/ Zapowiadane przybycie oddziałów partyzanckich z Lubelszczyzny nie miało miejsca. Nie było też żadnej pomocy w broni i amunicji, bo w tym zakresie prawdopodobnie był brak generalny. Dopiero w 1944 r. 27 Wołyńska Dywizja AK otrzymała tylko jeden zrzut broni, a jeśli chodzi o pomoc w ludziach, to w marcu 1944 r. przybyła z Warszawy 57-osobowa grupa złożona z ochotników, zwana „kompanią warszawską” 71. Wołyń był podczas ludobójczych akcji ukraińskich osamotniony./
tu jeden
/ Zapowiadane przybycie oddziałów partyzanckich z Lubelszczyzny nie miało miejsca. Nie było też żadnej pomocy w broni i amunicji, bo w tym zakresie prawdopodobnie był brak generalny.

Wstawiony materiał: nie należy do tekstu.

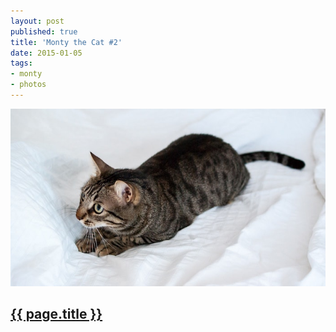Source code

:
 ```yaml
---
layout: post
published: true
title: 'Monty the Cat #2'
date: 2015-01-05
tags:
- monty
- photos
---
```

<img class="center-block img-fluid lazyload" src="/assets/images/150105/montythecat-700.jpg" alt="Monty The Cat #2" />

<h2 class="article-title">
  <a href="{{ page.url | prepend: site.baseurl }}">{{ page.title }}</a>
</h2>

Dopiero w 1944 r. 27 Wołyńska Dywizja AK otrzymała tylko jeden zrzut broni, a jeśli chodzi o pomoc w ludziach, to w marcu 1944 r. przybyła z Warszawy 57-osobowa grupa złożona z ochotników, zwana „kompanią warszawską” 71. Wołyń był podczas ludobójczych akcji ukraińskich osamotniony./
http://genocide007.webpark.pl/zarys_polska.htm
A gdzieś miałem książkę o Cichociemnych z zaznaczonymi miejscami zrzutow, stąd z pamięci 2-3.